* **WHAT THE TASK ASKS**
Below are the records. State how many of their lines hold the word "Color", and add nothing else.

START DATA PROVIDED

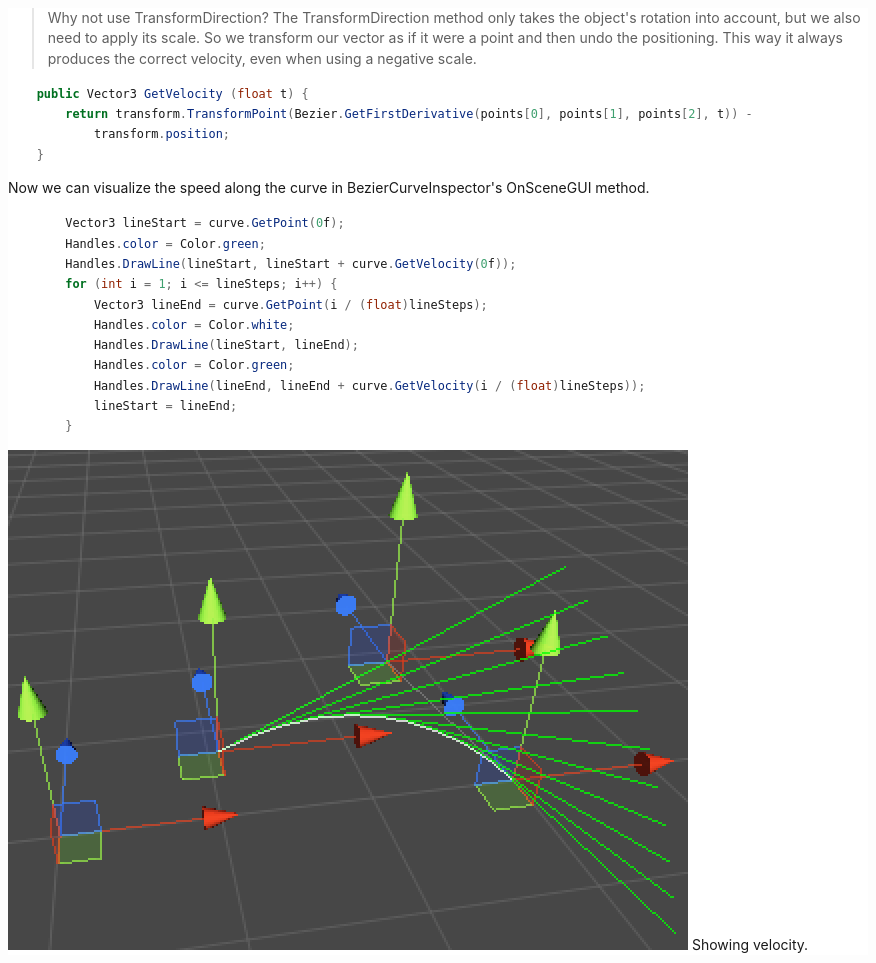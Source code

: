 > Why not use TransformDirection?
> The TransformDirection method only takes the object's rotation into account, but we also need to apply its scale. So we transform our vector as if it were a point and then undo the positioning. This way it always produces the correct velocity, even when using a negative scale.

```cs
	public Vector3 GetVelocity (float t) {
		return transform.TransformPoint(Bezier.GetFirstDerivative(points[0], points[1], points[2], t)) -
			transform.position;
	}
```

Now we can visualize the speed along the curve in BezierCurveInspector's OnSceneGUI method.

```cs
		Vector3 lineStart = curve.GetPoint(0f);
		Handles.color = Color.green;
		Handles.DrawLine(lineStart, lineStart + curve.GetVelocity(0f));
		for (int i = 1; i <= lineSteps; i++) {
			Vector3 lineEnd = curve.GetPoint(i / (float)lineSteps);
			Handles.color = Color.white;
			Handles.DrawLine(lineStart, lineEnd);
			Handles.color = Color.green;
			Handles.DrawLine(lineEnd, lineEnd + curve.GetVelocity(i / (float)lineSteps));
			lineStart = lineEnd;
		}
```

![](https://raw.githubusercontent.com/tospan/tospan.github.io/source/source/_images/unity/02-velocity.png)
Showing velocity.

END DATA PROVIDED

* **COMPLETED TASK**
3